Islamabad, Sept 27: As Pakistani officials and politicians mull negotiations with the Taliban to end years of insurgency, a senior rebel commander today said the talks will fail as both sides are pursuing opposing objectives.
Omer Khalid Khorasani, the Islamist commander of Mohmand Agency, one of seven lawless tribal districts in the country's northwest, said in a letter to the media that he was not hopeful about the outcome of peace overtures.
"The current wave in support of the talks is bound to fail as we have come to the conclusion that the government is not serious," said Khorasani. "The main difference is that we want to change the Constitution (with Shariah or Islamic law) and the army is demanding from us to follow the Constitution," he said.
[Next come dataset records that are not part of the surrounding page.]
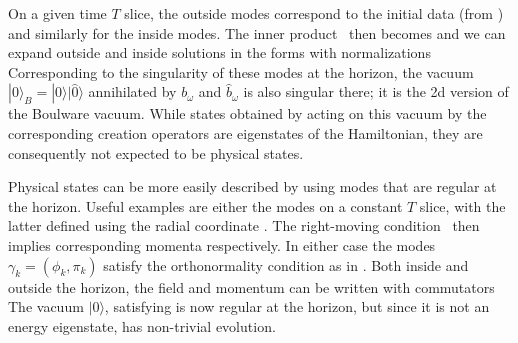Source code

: On a given time $T$ slice, the outside modes correspond to the initial data (from \RMp)
%
\eqn{}
%
and similarly for the inside modes.
The inner product \normdef\ then becomes
%
\eqn{}
%
and we can expand outside and inside solutions in the forms
%
\eqn{}
%
 with normalizations
%
\eqn{}
%
Corresponding to the singularity of these modes at the horizon, the vacuum $|0\rangle_B=|0\rangle|\hat 0\rangle$ annihilated by $b_\omega$ and $\hat b_\omega$ is also singular there; it is the 2d version of the Boulware vacuum.  While states obtained by acting on this vacuum by the corresponding creation operators are eigenstates of the Hamiltonian, they are consequently  not expected to be physical states.


Physical states can be more easily described by using modes that are regular at the horizon.  Useful examples are either the modes 
%
\eqn{}
%
on a constant $T$ slice, with the latter defined using the radial coordinate \rhodef.  The right-moving condition \RMp\ then implies corresponding momenta
%
\eqn{}
%
respectively.  In either case the modes $\gamma_k=(\phi_k,\pi_k)$ satisfy the orthonormality condition
%
\eqn{}
%
as in \omprod. Both inside and outside the horizon, the field and momentum can be written
%
\eqn{}
%
with commutators
%
\eqn{}
%
The vacuum $|0\rangle$, satisfying
%
\eqn{}
%
is now regular at the horizon, but since it is not an energy eigenstate, has non-trivial evolution.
The Taliban "will not budge an inch from the demand of implementation of Shariah" and if militant commanders deviate from this, "then we will not follow him", he said.
Khorasani said the second biggest hurdle in the way of peace is that the Taliban's demand for implementing Islamic law is for the entire country and not just the tribal region. "We will support the mujahideen living in areas other then tribal region. We will not leave them and live and die together," he said.
The letter was issued amidst reports of rifts among Taliban factions circulating in the media. Some of the reports are highly credible and have been confirmed by Taliban sources. The main Tehrik-e-Taliban Pakistan (TTP) led by Hakimullah Mehsud has run into differences with the Jundullah group, created in 1970 for activities in Iran.
It joined the TTP in 2007 as an independent group after Pakistan provided support to Tehran to launch a crackdown against it.